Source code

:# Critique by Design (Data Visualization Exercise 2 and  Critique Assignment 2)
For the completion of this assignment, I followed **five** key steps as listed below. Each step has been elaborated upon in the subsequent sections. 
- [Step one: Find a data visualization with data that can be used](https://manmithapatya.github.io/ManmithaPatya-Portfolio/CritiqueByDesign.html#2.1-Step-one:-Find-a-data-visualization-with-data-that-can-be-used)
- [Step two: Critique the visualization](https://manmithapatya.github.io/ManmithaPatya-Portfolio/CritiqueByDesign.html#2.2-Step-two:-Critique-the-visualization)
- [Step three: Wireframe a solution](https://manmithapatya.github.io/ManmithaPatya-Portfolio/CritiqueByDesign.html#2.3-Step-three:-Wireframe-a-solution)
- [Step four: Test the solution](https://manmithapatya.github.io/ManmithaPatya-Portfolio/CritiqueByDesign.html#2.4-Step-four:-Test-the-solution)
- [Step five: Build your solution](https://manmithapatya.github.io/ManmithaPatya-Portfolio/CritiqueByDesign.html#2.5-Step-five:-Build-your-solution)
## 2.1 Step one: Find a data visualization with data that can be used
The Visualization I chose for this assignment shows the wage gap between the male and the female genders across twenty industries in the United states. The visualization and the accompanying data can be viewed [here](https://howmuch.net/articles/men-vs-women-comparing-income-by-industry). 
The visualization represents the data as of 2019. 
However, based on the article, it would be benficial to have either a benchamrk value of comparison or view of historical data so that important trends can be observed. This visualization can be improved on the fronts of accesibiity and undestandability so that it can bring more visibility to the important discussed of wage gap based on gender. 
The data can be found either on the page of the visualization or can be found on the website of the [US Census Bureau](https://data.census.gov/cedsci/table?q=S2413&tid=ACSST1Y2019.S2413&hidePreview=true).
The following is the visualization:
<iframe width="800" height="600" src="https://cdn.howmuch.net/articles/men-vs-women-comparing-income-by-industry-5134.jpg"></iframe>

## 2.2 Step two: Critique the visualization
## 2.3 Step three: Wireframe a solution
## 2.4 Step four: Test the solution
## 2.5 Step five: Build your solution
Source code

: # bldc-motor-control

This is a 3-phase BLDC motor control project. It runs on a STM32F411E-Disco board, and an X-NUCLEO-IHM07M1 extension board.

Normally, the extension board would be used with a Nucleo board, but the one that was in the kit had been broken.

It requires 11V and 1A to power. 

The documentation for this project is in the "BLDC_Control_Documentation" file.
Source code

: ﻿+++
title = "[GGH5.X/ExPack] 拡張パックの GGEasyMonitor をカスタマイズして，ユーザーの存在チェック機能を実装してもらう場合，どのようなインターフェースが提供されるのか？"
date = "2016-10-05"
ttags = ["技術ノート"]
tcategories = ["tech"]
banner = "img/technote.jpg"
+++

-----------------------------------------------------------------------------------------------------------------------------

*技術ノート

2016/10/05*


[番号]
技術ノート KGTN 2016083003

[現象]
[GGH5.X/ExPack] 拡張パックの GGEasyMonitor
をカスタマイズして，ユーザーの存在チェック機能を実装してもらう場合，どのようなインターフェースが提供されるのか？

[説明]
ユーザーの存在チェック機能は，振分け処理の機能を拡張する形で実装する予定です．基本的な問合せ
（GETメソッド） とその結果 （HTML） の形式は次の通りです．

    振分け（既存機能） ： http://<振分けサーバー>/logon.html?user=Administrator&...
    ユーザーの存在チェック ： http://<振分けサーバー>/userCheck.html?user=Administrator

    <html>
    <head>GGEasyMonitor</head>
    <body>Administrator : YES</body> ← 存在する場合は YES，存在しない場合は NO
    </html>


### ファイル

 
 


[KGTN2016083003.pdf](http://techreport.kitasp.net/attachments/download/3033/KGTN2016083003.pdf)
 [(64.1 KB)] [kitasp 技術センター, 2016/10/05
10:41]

> [WORK REQUIRED]: Extract from the data every line where "user" shows up.

> [EXERCISE ANSWER]:
    振分け（既存機能） ： http://<振分けサーバー>/logon.html?user=Administrator&...
    ユーザーの存在チェック ： http://<振分けサーバー>/userCheck.html?user=Administrator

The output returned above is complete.